General information
- Status: State property
- Type: Madrasah
- Architectural style: Central Asian architecture
- Location: Bukhara Region, Uzbekistan
- Opened: XVIII
- Owner: Sitorai Mohi Hossa

Technical details
- Material: baked bricks
- Size: 19 cells

= Boloyi hovuz Madrasah =

Madrasa in Bukhara, Uzbekistan

Boloyi hovuz Madrasah is an educational institution located in Bukhara. Boloyi hovuz madrasah was built in the 18th century by Sitorai Mohi Hossa, the wife of Ashtarkhani ruler Subkhanqulikhan, who ruled the Bukhara Khanate, in the courtyard of the Shodimbi patriarchal mosque. Research scientist Abdusattor Jumanazarov studied a number of foundation documents related to this madrasah and provided information related to the madrasah. In the document, Madrasa Zaman Bilqisi (Podshah Bibi) will build a wooden and brick house, a jame mosque and nineteen rooms in the west of Registo in Bukhara, in the vicinity of the Shodimbi paternal mosque. To the west of the madrasah was the property of the foundation, to the north was a road, to the east was a pond, and to the south was the Shodimbi paternal madrasah. The princess built a madrasah here for the poor to get an education. To ensure the activities of the madrasah and the mosque, 1000 tanobs of Khoris land were endowed in Shorcha district of Khutfar district. Mutawwali was the foundation itself. The endowment funds were taken from tithes. A number of other foundation documents related to the Boloyi hovuz madrasah were found and studied. Madrasah is considered one of the higher educational institutions of the third level in the Bukhara educational system.

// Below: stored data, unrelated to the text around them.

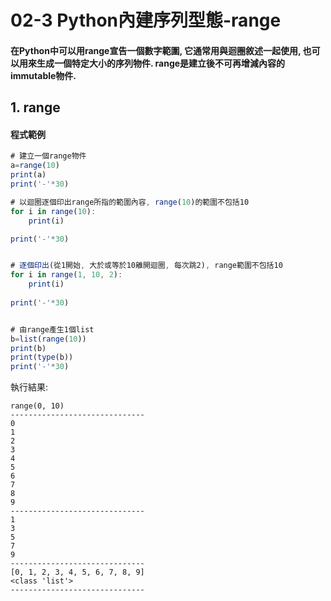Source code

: # 02-3 Python內建序列型態-range

#### 在Python中可以用range宣告一個數字範圍, 它通常用與迴圈敘述一起使用, 也可以用來生成一個特定大小的序列物件. range是建立後不可再增減內容的immutable物件.


## 1. range

#### 程式範例
```javascript
# 建立一個range物件
a=range(10)
print(a)
print('-'*30)

# 以迴圈逐個印出range所指的範圍內容, range(10)的範圍不包括10
for i in range(10):
    print(i)

print('-'*30) 


# 逐個印出(從1開始, 大於或等於10離開迴圈, 每次跳2), range範圍不包括10
for i in range(1, 10, 2):
    print(i)
    
print('-'*30)  


# 由range產生1個list
b=list(range(10))
print(b)
print(type(b))
print('-'*30)   
```

執行結果:
```
range(0, 10)
------------------------------
0
1
2
3
4
5
6
7
8
9
------------------------------
1
3
5
7
9
------------------------------
[0, 1, 2, 3, 4, 5, 6, 7, 8, 9]
<class 'list'>
------------------------------
```

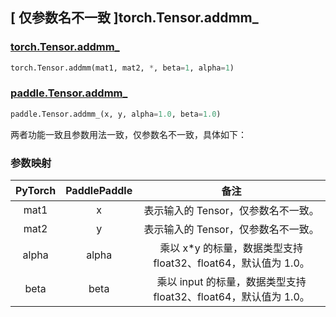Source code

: ## [ 仅参数名不一致 ]torch.Tensor.addmm_

### [torch.Tensor.addmm_](https://pytorch.org/docs/stable/generated/torch.Tensor.addmm_.html)

```python
torch.Tensor.addmm(mat1, mat2, *, beta=1, alpha=1)
```

### [paddle.Tensor.addmm_]()

```python
paddle.Tensor.addmm_(x, y, alpha=1.0, beta=1.0)
```

两者功能一致且参数用法一致，仅参数名不一致，具体如下：

### 参数映射

| PyTorch  | PaddlePaddle |               备注               |
| :------: | :----------: | :------------------------------: |
| mat1 |      x       | 表示输入的 Tensor，仅参数名不一致。 |
| mat2 |      y       | 表示输入的 Tensor，仅参数名不一致。 |
| alpha |   alpha     | 乘以 x*y 的标量，数据类型支持 float32、float64，默认值为 1.0。|
| beta  |    beta     | 乘以 input 的标量，数据类型支持 float32、float64，默认值为 1.0。|
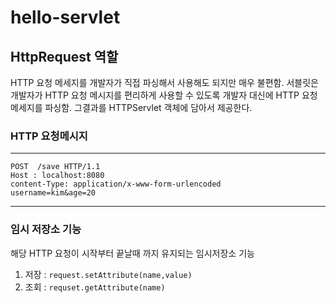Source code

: # hello-servlet

## HttpRequest 역할

HTTP 요청 메세지를 개발자가 직접 파싱해서 사용해도 되지만 매우 불편함. 
서블릿은 개발자가 HTTP 요청 메시지를 편리하게 사용할 수 있도록 개발자 대신에 HTTP 요청메세지를 파싱함. 그결과를 HTTPServlet 객체에 담아서 제공한다.

### HTTP 요청메시지
***
```
POST  /save HTTP/1.1
Host : localhost:8080
content-Type: application/x-www-form-urlencoded
username=kim&age=20
```
***

### 임시 저장소 기능
해당 HTTP 요청이 시작부터 끝날때 까지 유지되는 임시저장소 기능

1. 저장 : ```request.setAttribute(name,value)```
2. 조회 : ```requset.getAttribute(name)```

In one of the historical documents, there is information that a mudarris named Mullah Ashur Muhammad, belonging to the Banorasp category, taught in the madrasah. Abdulkhoja Abdi wrote in his work that Mullah Dost, who created under the pseudonym "Nadir", taught students at Boloyi hovuz madrasah. Sadri Zia wrote that there were 22 cells in this madrasah. Boloyi pool madrasah consisted of 19 rooms. This madrasah was built in the style of Central Asian architecture. The madrasah is built of brick, wood, stone and ganch.